[Source texts of formatted documents]
▼
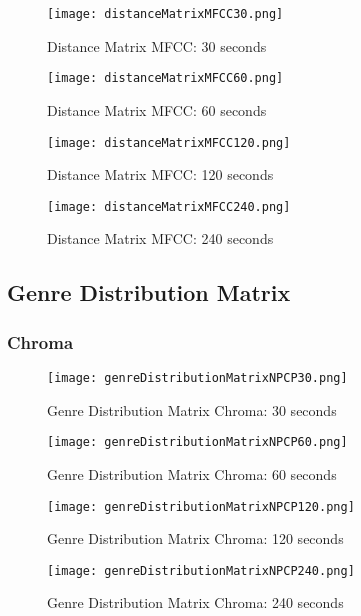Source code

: \documentclass{article} %
\begin{document}
\begin{figure}[H]
\centering
\texttt{[image: distanceMatrixMFCC30.png]}
\caption{Distance Matrix MFCC: 30 seconds}
\end{figure}

\begin{figure}[H]
\centering
\texttt{[image: distanceMatrixMFCC60.png]}
\caption{Distance Matrix MFCC: 60 seconds}
\end{figure}

\begin{figure}[H]
\centering
\texttt{[image: distanceMatrixMFCC120.png]}
\caption{Distance Matrix MFCC: 120 seconds}
\end{figure}

\begin{figure}[H]
\centering
\texttt{[image: distanceMatrixMFCC240.png]}
\caption{Distance Matrix MFCC: 240 seconds}
\end{figure}


\clearpage
\subsection{Genre Distribution Matrix}
\subsubsection{Chroma}
\label{sec:gdcA}

\begin{figure}[H]
\centering
\texttt{[image: genreDistributionMatrixNPCP30.png]}
\caption{Genre Distribution Matrix Chroma: 30 seconds}
\end{figure}

\begin{figure}[H]
\centering
\texttt{[image: genreDistributionMatrixNPCP60.png]}
\caption{Genre Distribution Matrix Chroma: 60 seconds}
\end{figure}

\begin{figure}[H]
\centering
\texttt{[image: genreDistributionMatrixNPCP120.png]}
\caption{Genre Distribution Matrix Chroma: 120 seconds}
\end{figure}

\begin{figure}[H]
\centering
\texttt{[image: genreDistributionMatrixNPCP240.png]}
\caption{Genre Distribution Matrix Chroma: 240 seconds}
\end{figure}
\end{document}
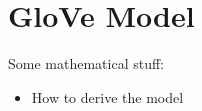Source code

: \chapter{GloVe Model}\label{ch:glove}

Some mathematical stuff:

\begin{itemize}
  \item How to derive the model
\end{itemize}
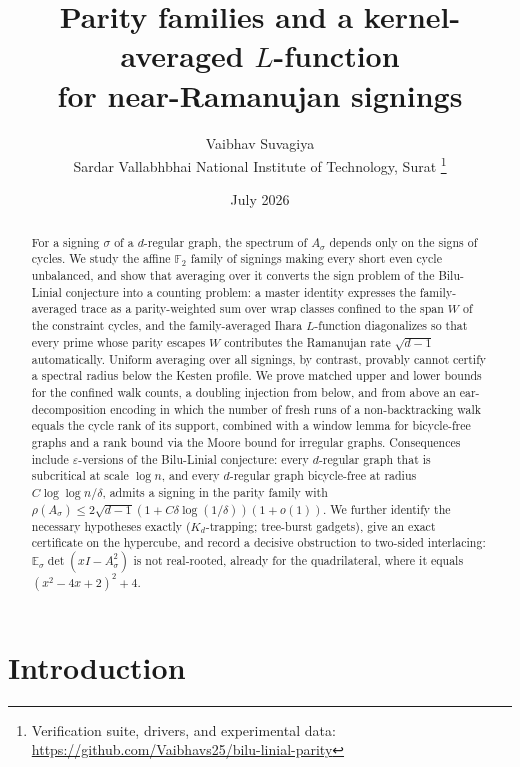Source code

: \documentclass[11pt]{article}
\title{Parity families and a kernel-averaged $L$-function\\ for near-Ramanujan signings}
\author{Vaibhav Suvagiya\\
\small Sardar Vallabhbhai National Institute of Technology, Surat
\thanks{Verification suite, drivers, and experimental data:
\url{https://github.com/Vaibhavs25/bilu-linial-parity}}}
\date{July 2026}
\theoremstyle{remark}
\begin{document}
\maketitle

\begin{abstract}
For a signing $\sigma$ of a $d$-regular graph, the spectrum of
$A_\sigma$ depends only on the signs of cycles. We study the affine
$\mathbb F_2$ family of signings making every short even cycle
unbalanced, and show that averaging over it converts the sign problem
of the Bilu-Linial conjecture into a counting problem: a master
identity expresses the family-averaged trace as a parity-weighted sum
over wrap classes confined to the span $W$ of the constraint cycles,
and the family-averaged Ihara $L$-function diagonalizes so that every
prime whose parity escapes $W$ contributes the Ramanujan rate
$\sqrt{d-1}$ automatically. Uniform averaging over all signings, by
contrast, provably cannot certify a spectral radius below the Kesten
profile. We prove matched upper and lower bounds for the confined walk
counts, a doubling injection from below, and from above an
ear-decomposition encoding in which the number of fresh runs of a
non-backtracking walk equals the cycle rank of its support, combined
with a window lemma for bicycle-free graphs and a rank bound via the
Moore bound for irregular graphs. Consequences include
$\varepsilon$-versions of the Bilu-Linial conjecture: every
$d$-regular graph that is subcritical at scale $\log n$, and every
$d$-regular graph bicycle-free at radius
$C\log\log n/\delta$, admits a signing in the parity family with
$\rho(A_\sigma)\le2\sqrt{d-1}(1+C\delta\log(1/\delta))(1+o(1))$. We
further identify the necessary hypotheses exactly ($K_d$-trapping;
tree-burst gadgets), give an exact certificate on the hypercube, and
record a decisive obstruction to two-sided interlacing:
$\mathbb E_\sigma\det(xI-A_\sigma^2)$ is not real-rooted, already for
the quadrilateral, where it equals $(x^2-4x+2)^2+4$.
\end{abstract}

\section{Introduction}
\end{document}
▲
Work instructions | Go through the records above and return each line in which the word "texttt" occurs.

Task response |
\texttt{[image: distanceMatrixMFCC30.png]}
\texttt{[image: distanceMatrixMFCC60.png]}
\texttt{[image: distanceMatrixMFCC120.png]}
\texttt{[image: distanceMatrixMFCC240.png]}
\texttt{[image: genreDistributionMatrixNPCP30.png]}
\texttt{[image: genreDistributionMatrixNPCP60.png]}
\texttt{[image: genreDistributionMatrixNPCP120.png]}
\texttt{[image: genreDistributionMatrixNPCP240.png]}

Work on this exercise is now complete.